Does City Hall Need a Redesign?

As Eugene’s downtown continues to thrive, it’s easy to forget that only a couple years ago the urban core was widely regarded as lacking a sense of place. It was a downtown without being a downtown center. 

More recently, Eugene has been a city and a downtown without a City Hall, ever since the City Council approved demolishing its central public building in 2014.

In mid-December, the council voted to move toward locating a new phase one of City Hall, housing the mayor, city manager’s offices and council chambers, on the north portion of the county’s “butterfly lot” at Eighth Avenue and Oak Street. The council also approved negotiating with Lane County to buy that lot and sell the current City Hall site to the county for a courthouse.

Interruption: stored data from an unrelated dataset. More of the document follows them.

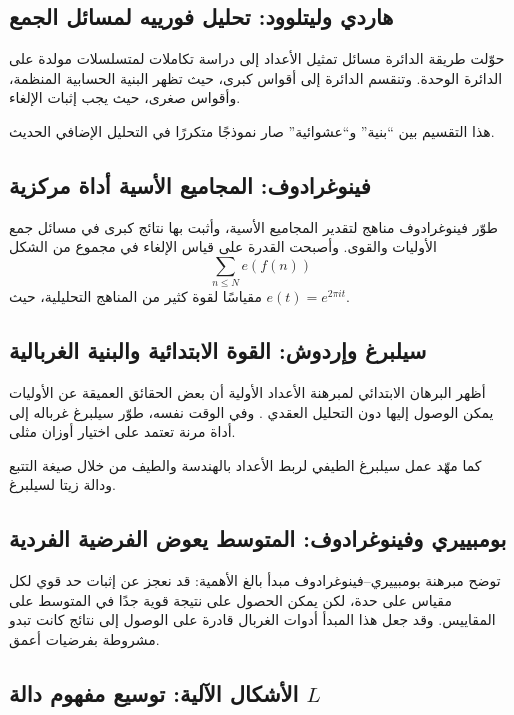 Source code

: \subsection{هاردي وليتلوود: تحليل فورييه لمسائل الجمع}

حوّلت طريقة الدائرة مسائل تمثيل الأعداد إلى دراسة تكاملات لمتسلسلات مولدة على الدائرة الوحدة. وتنقسم الدائرة إلى أقواس كبرى، حيث تظهر البنية الحسابية المنظمة، وأقواس صغرى، حيث يجب إثبات الإلغاء.

هذا التقسيم بين ``بنية'' و``عشوائية'' صار نموذجًا متكررًا في التحليل الإضافي الحديث.

\subsection{فينوغرادوف: المجاميع الأسية أداة مركزية}

طوّر فينوغرادوف مناهج لتقدير المجاميع الأسية، وأثبت بها نتائج كبرى في مسائل جمع الأوليات والقوى. وأصبحت القدرة على قياس الإلغاء في مجموع من الشكل
\[
\sum_{n\leq N} e(f(n))
\]
مقياسًا لقوة كثير من المناهج التحليلية، حيث \(e(t)=e^{2\pi i t}\).

\subsection{سيلبرغ وإردوش: القوة الابتدائية والبنية الغربالية}

أظهر البرهان الابتدائي لمبرهنة الأعداد الأولية أن بعض الحقائق العميقة عن
الأوليات يمكن الوصول إليها دون التحليل العقدي
\cite{BaasSkau2008,Newman1980}. وفي الوقت نفسه، طوّر سيلبرغ غرباله إلى أداة مرنة تعتمد على اختيار أوزان مثلى.

كما مهّد عمل سيلبرغ الطيفي لربط الأعداد بالهندسة والطيف من خلال صيغة التتبع ودالة زيتا لسيلبرغ.

\subsection{بومبييري وفينوغرادوف: المتوسط يعوض الفرضية الفردية}

توضح مبرهنة بومبييري--فينوغرادوف مبدأ بالغ الأهمية: قد نعجز عن إثبات حد قوي لكل مقياس على حدة، لكن يمكن الحصول على نتيجة قوية جدًا في المتوسط على المقاييس. وقد جعل هذا المبدأ أدوات الغربال قادرة على الوصول إلى نتائج كانت تبدو مشروطة بفرضيات أعمق.

\subsection{الأشكال الآلية: توسيع مفهوم دالة \(L\)}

In late December, the city announced plans to put $8.7 million from a Comcast payment toward a new City Hall, boosting the budget considerably from its current $18.75 million to nearly $27.5 million.

About $4 million has already gone to designing the new City Hall. With the potential move to a new location, some wonder whether there should also be a new design.

Scott Clarke of Pivot Architecture, speaking as a member of the Committee on Local Affairs of the Southwestern Oregon chapter of the American Institute of Architects, says that the issue of City Hall’s design is something that is on the group’s radar. 

Clarke says building designs are site specific, and moving the structure just two blocks puts City Hall in a different context than it was originally designed for. “It’s best to stop and take stock of the new site and make sure the building is responsive to it,” he says.

But, Clarke clarifies, while it’s important to reconsider the design based on a change of site, “everything learned about the project is still valuable.” He says that, should there to be a new design, the community values and character and nature of what the city is looking for in a building will have been worked through, and there are “still valid principles that can be applied.” 

The building “doesn’t have to look like what we thought to use that information well,” he says.

Architect Otto Poticha, who designed the county’s Public Service Building near the old City Hall site, is less sympathetic, comparing the current Rowell Brokaw design to that of a McDonald’s restaurant. 

Poticha says the city should not make the mistake of deciding that the city has already spent the money on a design and then simply use that same design, “picking it up and dropping it in the new location.” Instead, the city should look at the context of the butterfly lot and the Park Blocks. “We need a different building,” he says, “to start over again.” He adds, “The new site is very different from the old site.”

Poticha not only advocates for a redesign of the phase one of City Hall. He predicts that a phase two, which would house city services rather than the more ceremonial offices, will never be built. Instead he proposes remodeling the old county courthouse, whose steel girders he says can be reinforced to current earthquake standards. 

City of Eugene spokesperson Jan Bohman says, “For now the design contract is on pause. Negotiations with Lane County will occur first.” She adds, however, that it is expected “that some additional design work would be needed if City Hall does go to the butterfly lot.”